Ralph James

Biographical details
- Born: November 3, 1902 North Carolina, U.S.
- Died: April 13, 1981 (aged 78) Asheville, North Carolina, U.S.

Playing career

Football
- 1925–1927: Wake Forest

Basketball
- ?–1928: Wake Forest

Baseball
- ?–1929: Wake Forest
- Positions: Quarterback (football) Forward (basketball)

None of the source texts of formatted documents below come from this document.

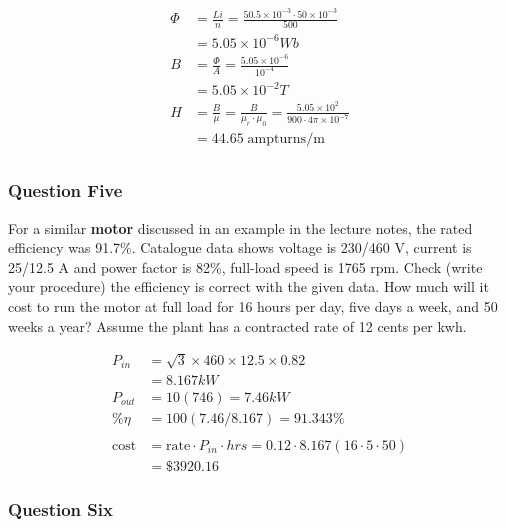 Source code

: \documentclass[a4paper,11pt]{article}
\begin{document}
\begin{align*}
    \Phi & = \frac{Li}{n} = \frac{50.5\times10^{-3} \cdot 50 \times 10^{-3}}{500}                                \\&= 5.05\times10^{-6}Wb\\
    B    & = \frac{\Phi}{A} = \frac{5.05\times10^{-6}}{10^{-4}}                                                  \\
         & = 5.05\times10^{-2}T                                                                                  \\
    H    & = \frac{B}{\mu} = \frac{B}{\mu_r \cdot \mu_0} = \frac{5.05\times10^{2}}{900 \cdot 4\pi\times 10^{-7}} \\
         & = 44.65 \; \mathrm{ampturns/m}                                                                        \\
\end{align*}

\subsubsection*{Question Five}
For a similar \textbf{motor} discussed in an example in the lecture notes, the rated efficiency was 91.7\%. Catalogue data shows voltage is 230/460 V, current is 25/12.5 A and power factor is 82\%, full-load speed is 1765 rpm. Check (write your procedure) the efficiency is correct with the given data. How much will it cost to run the motor at full load for 16 hours per day, five days a week, and 50 weeks a year? Assume the plant has a contracted rate of 12 cents per kwh.

\begin{align*}
    P_{in}  & =\sqrt{3}\times460\times12.5\times0.82 \\
            & = 8.167kW                              \\
    P_{out} & = 10(746) = 7.46kW                     \\
    \%\eta  & = 100(7.46/8.167)=91.343\%             \\\\
    \mathrm{cost} &= \mathrm{rate}{\cdot}P_{in}{\cdot}hrs = 0.12{\cdot}8.167(16{\cdot}5{\cdot}50) \\
                  &=\$3920.16
\end{align*}

\subsubsection*{Question Six}
\end{document}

Coaching career (HC unless noted)

Football
- 1929–1931: Blue Ridge School (NC)
- 1932–1935: Weaver/Brevard
- 1936–1938: Western Carolina
- 1941–1944: Lee H. Edwards HS (NC)
- 1945–1949: High Point

Basketball
- 1929–1932: Blue Ridge School (NC)
- 1936–1938: Western Carolina
- 1945–1950: High Point

Head coaching record
- Overall: 25–38–9 (college football)

Accomplishments and honors

Championships
- Football 1 North State (1945)

= Ralph James (coach) =

American football and basketball coach (1902–1981)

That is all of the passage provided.